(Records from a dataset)
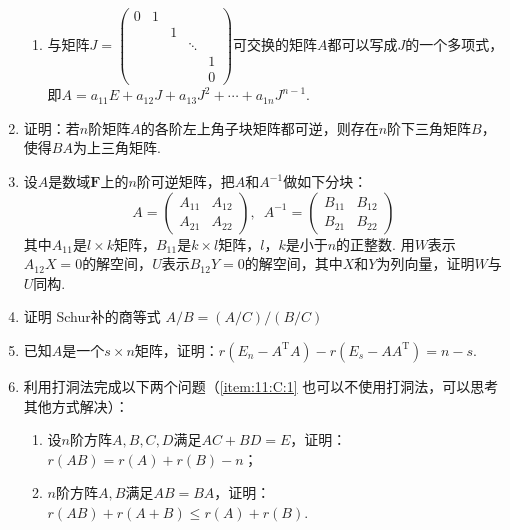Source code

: \begin{enumerate}
\begin{enumerate}
              \item 与矩阵$J=\begin{pmatrix}
                            0 & 1 &   &        &   \\
                              &   & 1 &        &   \\
                              &   &   & \ddots &   \\
                              &   &   &        & 1 \\
                              &   &   &        & 0
                        \end{pmatrix}$可交换的矩阵$A$都可以写成$J$的一个多项式，即$A=a_{11}E+a_{12}J+a_{13}J^2+\cdots+a_{1n}J^{n-1}$.
          \end{enumerate}

    \item 证明：若$n$阶矩阵$A$的各阶左上角子块矩阵都可逆，则存在$n$阶下三角矩阵$B$，使得$BA$为上三角矩阵.

    \item 设$A$是数域$\mathbf{F}$上的$n$阶可逆矩阵，把$A$和$A^{-1}$做如下分块：
        \[A=\begin{pmatrix}
                A_{11} & A_{12} \\ A_{21} & A_{22}
            \end{pmatrix},\enspace A^{-1}=\begin{pmatrix}
                B_{11} & B_{12} \\ B_{21} & B_{22}
            \end{pmatrix}\]
        其中$A_{11}$是$l \times k$矩阵，$B_{11}$是$k \times l$矩阵，$l$，$k$是小于$n$的正整数. 用$W$表示$A_{12}X=0$的解空间，$U$表示$B_{12}Y=0$的解空间，其中$X$和$Y$为列向量，证明$W$与$U$同构.

    \item 证明 Schur补的商等式 $A/B=(A/C)/(B/C)$%

    \item 已知$A$是一个$s \times n$矩阵，证明：$r(E_n-A^\mathrm{T}A)-r(E_s-AA^\mathrm{T})=n-s$.

    \item 利用打洞法完成以下两个问题（\ref*{item:11:C:1} 也可以不使用打洞法，可以思考其他方式解决）：
          \begin{enumerate}
              \item 设$n$阶方阵$A,B,C,D$满足$AC+BD=E$，证明：$r(AB) = r(A)+r(B)-n$；

              \item \label{item:11:C:1}
                    $n$阶方阵$A,B$满足$AB=BA$，证明：$r(AB)+r(A+B)\leqslant r(A)+r(B)$.
          \end{enumerate}


\end{enumerate}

> [Assignment] In the records above, some lines may contain the word "enumerate"; copy every one of them.

> [Result of this exercise]
: \begin{enumerate}
\begin{enumerate}
          \end{enumerate}
          \begin{enumerate}
          \end{enumerate}
\end{enumerate}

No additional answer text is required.